10G LAN from Intel X520-DA2 (2x SFP+): https://www.intel.com/content/dam/doc/product-brief/ethernet-x520-server-adapters-brief.pdf
  Device-4: Intel Ethernet 10G 2P X520 Adapter driver: ixgbe v: kernel pcie: speed: 5 GT/s
    lanes: 8 port: f000 bus-ID: 2d:00.1 chip-ID: 8086:154d class-ID: 0200
  IF: enp45s0f1 state: up speed: 10000 Mbps duplex: full mac: ****


Both added to 1-1 Linux bridges in Proxmox, and OPNsense has 1-1 Virtio interfaces to these bridges.
I also tried to change them from Virtio to Intel E1000 in Proxmox but OPNsense didn't recognize them afterwards, so I needed to revert the settings back and restore OPNsense from backup as the interface settings got permanently damaged in the VM somehow, it couldn't match the virtual interfaces to its settings anymore.

The LAN shouldn't affect anything IMHO as the LTE Wireguard connection was only going through the WAN NIC. No packets should go out of the LAN NIC to the switch and then to the wifi AP in this case.

The mobo also has 1 x Realtek RTL8211E for dedicated IPMI but I'm not sure if that could be used for anything else, and I've read that that IF stays up during shutdown but the i210 NICs don't, so I wouldn't experiment remapping it as WAN.

My main question in all this is what happened in mid Dec that started producing this "selective packet loss" or something. No HW changes were made, just the updated OPNsense.
#5
I also have issues with Google Play Store and YouTube, but my symptom is a bit different but still very annoying.

- YT: Some of the videos won't load at all while most of the videos work fine.
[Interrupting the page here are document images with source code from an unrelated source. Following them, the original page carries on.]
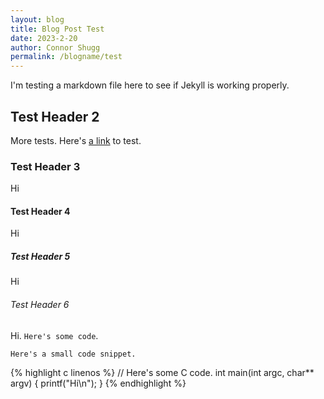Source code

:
 ```yaml
---
layout: blog
title: Blog Post Test
date: 2023-2-20
author: Connor Shugg
permalink: /blogname/test
---
```


I'm testing a markdown file here to see if Jekyll is working properly.

## Test Header 2

More tests. Here's [a link](https://shugg.dev) to test.

### Test Header 3

Hi

#### Test Header 4

Hi

##### Test Header 5

Hi

###### Test Header 6

Hi. `Here's some code`.

`Here's a small code snippet.`

{% highlight c linenos %}
// Here's some C code.
int main(int argc, char** argv)
{
    printf("Hi\n");
}
{% endhighlight %}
I'm using NewPipe, so I can see in its network error dump that the video's random CDN domain is resolved to the IP (not a DNS issue), but still, it won't load at all.

- Play Store: The store generally works fine for browsing, installing apps is also fine but some of the apps won't update or just partially. The symptom is that the app update process is stuck in pending forever, or loads to some % value (fully random between 1 and 99%), and then the update can't finish ever. Just a few minutes ago I could update ChatGPT from OpenAI but Firefox Focus and Google Calendar can't update.

All my 3 different Android devices produce the same in different subnets even, 2 phones and 1 tablet.
First, I thought it's a Unifi AP issue as both YT/PS would work on LTE (4G or 5G), just not on wifi.
But then I was on Wireguard VPN to my home network from a phone, and YT/PS would also produce the same issue. Wireguard is hosted by OPNsense, and it has nothing to do with the Unifi AP. This is why I landed on that it's an OPNsense issue.

As I remember back, the symptoms started to appear around mid December after an OPNsense upgrade but I can't remember the from-to versions. Since then, I updated to the latest version even, but the problem didn't go away. No hardware changes happened in the meantime, and everything was fine before.

Now the only way to update some apps from Play Store is to go LTE and use precious mobile data, and also skip some videos on Wifi that are unwatchable. :(

I have Intel NICs BTW. OPNsense is virtualized in Proxmox with more than enough resources.